A critique of André Lara Rezende's economic ideas

André Lara Rezende thus presented, in his new book, his thesis on the development of capitalism in Brazil: “without inflation and without external debt, the country is paralyzed not by the objective conditions of the economy, but by an ideological trap imposed by the canons of an anachronistic macroeconomic theory”. That is why, for him, the relevant economists working in Brazil are out of step with the frontier of knowledge “out there”, that is, at the center of the US imperial system. As a result, they need to update themselves so that this country led by the “centre” can grow at more robust rates.

Can such a trap – whatever it may be – explain the mediocre capitalist development observed in Terra de Santa Cruz? Can you see that this poor performance started in the 80s of the last century, that is, forty years ago? Lo and behold, the per capita domestic product grew at an accelerated rate of 4,5% per year between 1950 and 1980, crawled at a rate of 1,2% per year between 1980 and 2014, only to fall from then on. Now, it is necessary to notice a salient point in this stain of astonishment. This macroeconomist, now heterodox, shares something with his orthodox colleagues: they all want to know nothing about the structure of social relations that constitutes capitalism, about the fabric of sociability that is at the base of its historical reproduction process.

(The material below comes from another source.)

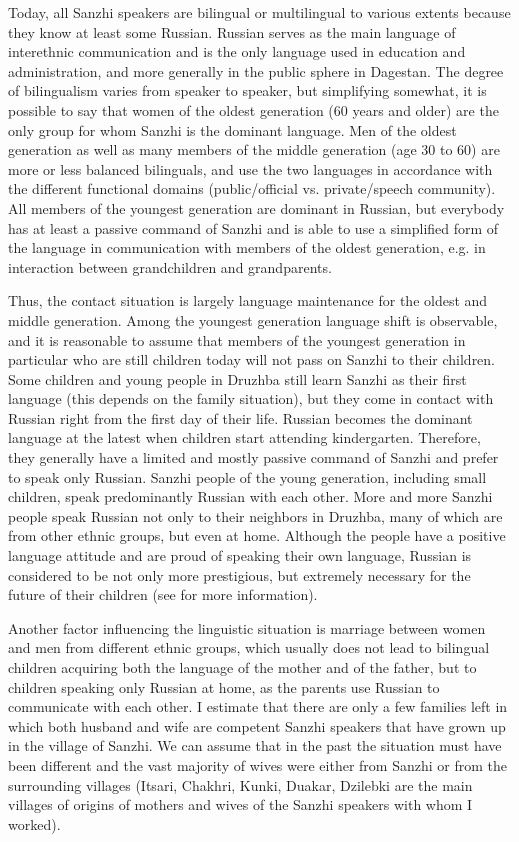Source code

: Today, all Sanzhi speakers are bilingual or multilingual to various extents because they know at least some Russian. Russian serves as the main language of interethnic communication and is the only language used in education and administration, and more generally in the public sphere in Dagestan. The degree of bilingualism varies from speaker to speaker, but simplifying somewhat, it is possible to say that women of the oldest generation (60 years and older) are the only group for whom Sanzhi is the dominant language. Men of the oldest generation as well as many members of the middle generation (age 30 to 60) are more or less balanced bilinguals, and use the two languages in accordance with the different functional domains (public/official vs. private/speech community). All members of the youngest generation are dominant in Russian, but everybody has at least a passive command of Sanzhi and is able to use a simplified form of the language in communication with members of the oldest generation, e.g. in interaction between grandchildren and grandparents.

Thus, the contact situation is largely language maintenance for the oldest and middle generation. Among the youngest generation language shift is observable, and it is reasonable to assume that members of the youngest generation in particular who are still children today will not pass on Sanzhi to their children. Some children and young people in Druzhba still learn Sanzhi as their first language (this depends on the family situation), but they come in contact with Russian right from the first day of their life. Russian becomes the dominant language at the latest when children start attending kindergarten. Therefore, they generally have a limited and mostly passive command of Sanzhi and prefer to speak only Russian. Sanzhi people of the young generation, including small children, speak predominantly Russian with each other. More and more Sanzhi people speak Russian not only to their neighbors in Druzhba, many of which are from other ethnic groups, but even at home. Although the people have a positive language attitude and are proud of speaking their own language, Russian is considered to be not only more prestigious, but extremely necessary for the future of their children (see \citealt{ForkerSubmitteda} for more information).

Another factor influencing the linguistic situation is marriage between women and men from different ethnic groups, which usually does not lead to bilingual children acquiring both the language of the mother and of the father, but to children speaking only Russian at home, as the parents use Russian to communicate with each other. I estimate that there are only a few families left in which both husband and wife are competent Sanzhi speakers that have grown up in the village of Sanzhi. We can assume that in the past the situation must have been different and the vast majority of wives were either from Sanzhi or from the surrounding villages (Itsari, Chakhri, Kunki, Duakar, Dzilebki are the main villages of origins of mothers and wives of the Sanzhi speakers with whom I worked).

Differing from the latter, however, he defends the thesis that economic theory is an inherently political knowledge: “the history of monetary and fiscal theory, far from the scientific reference that it proclaims to be, is highly ideological”. More emphatically, here's what he says in so many words:

“As it should be, prevailing theses are greatly influenced by circumstances, political forces and the intellectual climate. Contrary to what it intends, economic theory is not a fortress of rationality against the turmoil of interests at stake in the formulation of public policies.”

Because of opinions like these, Rezende, even though he is a relevant player in the financial market, has become anathema in certain right-wing circles that swarm around the system's economists – also accessed, privilegedly, by the mainstream press. Supposedly – ​​they say – he entered into intellectual degeneration when he began to read certain theorists of the third or fourth line in the hierarchy of economic theory established in the center of the empire.

However, this way of seeing economics as a political knowledge is quite insufficient. And this can become clear when comparing his statements with those of David Ricardo in his Principles of Political Economy and Taxation. In the preface to this work it is written:

“The product (…) – all that is obtained (…) from the combined application of labor, machinery and capital – is divided between three classes of society, namely: the landowner, the owner of capital (…) and the workers (…). To determine the laws which regulate this distribution is the main question of Political Economy.”

Now, this citation shows that the Economy is political not only because it depends on the ideologies and interests at play in the political scene, but because the political question is structurally posed in it, that is, it is inscribed in its structure of social relations that remains and is reproduces through an incessant movement of its historical happening. And this political element manifests itself precisely, above all, in the issue of income sharing or, more precisely, in the struggle of social classes for the appropriation of the social product. This was, as we know, Ricardo's concern: if the profit rate were to fall to very low or almost zero levels in the long term, the system, according to Ricardo, would enter a steady state - capitalism, in fact, would cease to operate. be capitalism.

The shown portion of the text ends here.